BODY RESPONSES TO STRESS

When threatened by environmental dangers, changes, or demands, humans experience a variety of physiological and psychological changes. Once a threat has been recognized and appraised as dangerous, the individual evaluates available coping resources. If the demands of the situation are deemed to be greater than the available coping resources, an "alarm" or "Fight-or-Flight Response" is generated. During the fight-or-flight response, the body prepares for action, generally consisting of either confrontation or avoidance of the threat. The sympathetic nervous system is activated, and hormones, including adrenaline and noradrenaline, are released into the blood stream.
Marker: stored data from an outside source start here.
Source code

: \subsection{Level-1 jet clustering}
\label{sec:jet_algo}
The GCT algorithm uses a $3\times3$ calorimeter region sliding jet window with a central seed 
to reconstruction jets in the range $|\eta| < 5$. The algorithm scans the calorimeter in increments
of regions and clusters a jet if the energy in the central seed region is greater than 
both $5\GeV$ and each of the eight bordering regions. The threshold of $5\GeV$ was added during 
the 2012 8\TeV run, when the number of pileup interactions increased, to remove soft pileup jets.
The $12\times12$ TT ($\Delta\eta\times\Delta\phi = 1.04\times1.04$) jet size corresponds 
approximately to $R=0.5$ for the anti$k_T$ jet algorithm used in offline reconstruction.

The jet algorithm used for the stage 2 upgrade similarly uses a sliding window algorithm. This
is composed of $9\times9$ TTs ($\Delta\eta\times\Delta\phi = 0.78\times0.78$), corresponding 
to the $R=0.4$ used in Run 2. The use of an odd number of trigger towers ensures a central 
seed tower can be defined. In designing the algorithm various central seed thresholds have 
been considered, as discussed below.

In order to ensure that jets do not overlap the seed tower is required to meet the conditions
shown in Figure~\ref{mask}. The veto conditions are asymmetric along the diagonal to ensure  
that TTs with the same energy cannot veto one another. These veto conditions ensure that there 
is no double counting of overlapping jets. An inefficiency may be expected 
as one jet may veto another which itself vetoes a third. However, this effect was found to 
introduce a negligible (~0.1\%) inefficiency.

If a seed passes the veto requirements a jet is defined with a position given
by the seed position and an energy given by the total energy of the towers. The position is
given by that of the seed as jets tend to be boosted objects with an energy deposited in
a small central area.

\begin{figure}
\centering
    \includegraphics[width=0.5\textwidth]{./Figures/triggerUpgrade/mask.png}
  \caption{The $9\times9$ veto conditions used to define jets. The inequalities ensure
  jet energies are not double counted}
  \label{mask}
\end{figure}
Heart and respiration rates accelerate and blood pressure increases, enabling the body to quickly circulate oxygen-rich blood to the brain and large muscles of the body. Blood is redirected away from the extremities to the core, and digestive processes are slowed. Muscles tend to become tense, eyes dilate, and hearing becomes more acute. Sweat glands activate to cool the body, and the skin often becomes paler or flushed. Concurrent with these physiological changes, the fight-or-flight response tends to generate various psychological processes. Attention becomes heightened and narrowed, with particular focus on threat relevant cues, and one's ability to attend to and concentrate on other tasks can be impaired. Short-term memory and decision-making abilities can also be negatively affected by high stress, and, emotionally, people tend to report feeling jittery, "on edge", fearful, anxious, and restless. Pacing, fidgeting, and avoidance behaviors are common behavioral manifestations of a stress-induced alarm reaction, and many people experience an urge to avoid the stressor or to flee from the situation. If the person is able to successfully manage or avoid the stressor, the body begins to return to homeostasis. However, chronic exposure to stress or recurrent confrontations with stressful stimuli can begin to take a toll on the individual.